Requirement: Scan the records for lines holding "Slice". Say how many there are and give nothing else.

Records supplied:
***
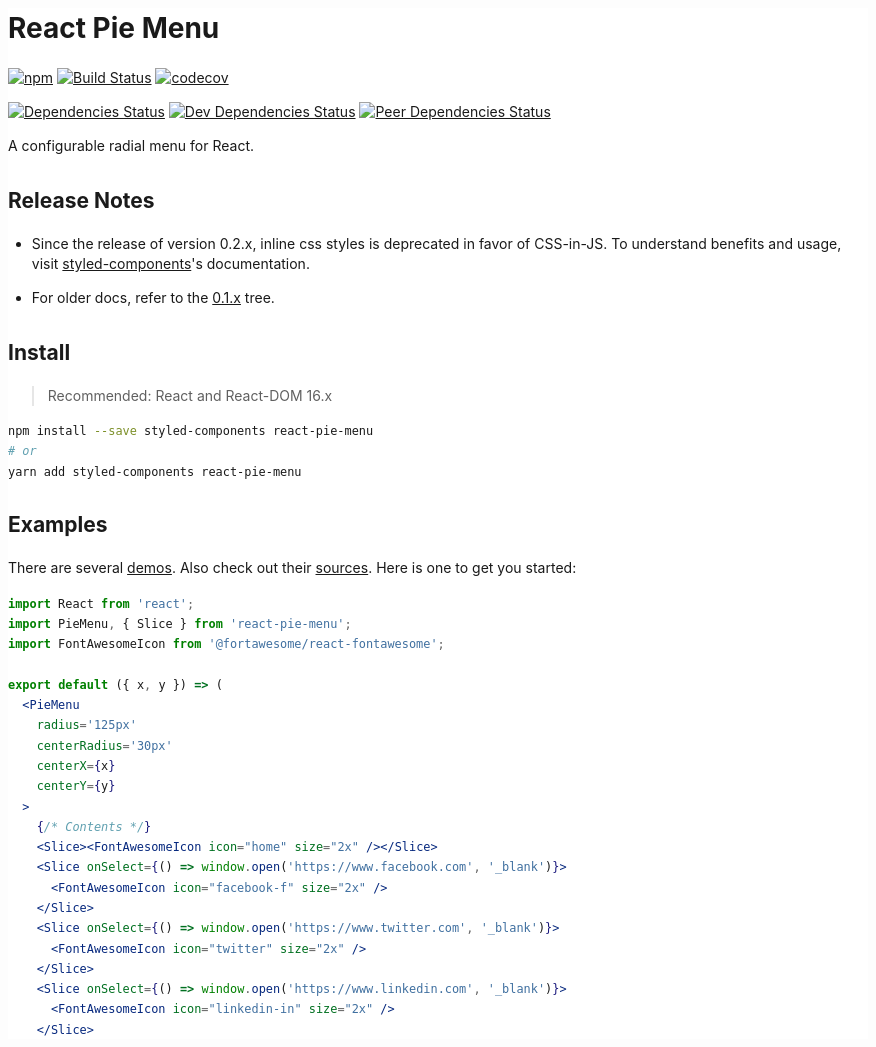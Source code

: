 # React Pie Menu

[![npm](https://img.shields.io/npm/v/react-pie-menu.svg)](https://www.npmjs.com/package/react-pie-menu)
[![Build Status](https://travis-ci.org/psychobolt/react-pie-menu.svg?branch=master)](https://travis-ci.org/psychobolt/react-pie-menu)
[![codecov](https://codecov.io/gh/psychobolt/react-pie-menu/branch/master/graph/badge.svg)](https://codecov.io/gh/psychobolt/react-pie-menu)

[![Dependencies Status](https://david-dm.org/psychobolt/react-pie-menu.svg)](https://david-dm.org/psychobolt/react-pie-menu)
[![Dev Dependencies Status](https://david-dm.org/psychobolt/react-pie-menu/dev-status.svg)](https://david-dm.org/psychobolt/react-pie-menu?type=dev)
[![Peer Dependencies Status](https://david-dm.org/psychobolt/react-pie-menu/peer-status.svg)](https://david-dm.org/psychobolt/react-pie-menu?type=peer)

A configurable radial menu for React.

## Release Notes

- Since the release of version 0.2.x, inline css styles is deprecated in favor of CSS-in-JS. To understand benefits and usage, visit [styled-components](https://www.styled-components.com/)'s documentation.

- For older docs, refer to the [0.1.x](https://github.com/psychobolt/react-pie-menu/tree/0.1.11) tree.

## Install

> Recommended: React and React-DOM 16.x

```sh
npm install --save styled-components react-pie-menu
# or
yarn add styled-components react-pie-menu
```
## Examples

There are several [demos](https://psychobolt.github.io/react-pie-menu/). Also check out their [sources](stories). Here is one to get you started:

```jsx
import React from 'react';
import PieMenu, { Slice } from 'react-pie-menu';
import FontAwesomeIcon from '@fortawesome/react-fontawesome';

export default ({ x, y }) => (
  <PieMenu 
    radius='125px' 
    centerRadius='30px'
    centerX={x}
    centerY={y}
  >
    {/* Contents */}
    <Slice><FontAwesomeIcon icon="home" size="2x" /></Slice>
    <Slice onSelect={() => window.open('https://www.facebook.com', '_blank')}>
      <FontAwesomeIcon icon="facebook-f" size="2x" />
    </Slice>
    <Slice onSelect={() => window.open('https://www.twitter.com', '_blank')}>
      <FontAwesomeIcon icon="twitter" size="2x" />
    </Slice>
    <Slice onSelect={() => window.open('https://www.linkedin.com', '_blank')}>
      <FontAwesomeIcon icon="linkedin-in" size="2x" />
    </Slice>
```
***
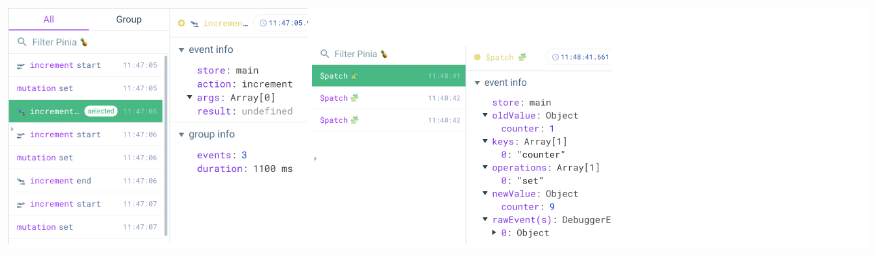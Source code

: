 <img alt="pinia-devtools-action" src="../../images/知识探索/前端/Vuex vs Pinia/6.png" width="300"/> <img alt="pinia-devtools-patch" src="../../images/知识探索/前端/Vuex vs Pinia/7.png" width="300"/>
***
Result of the task: 8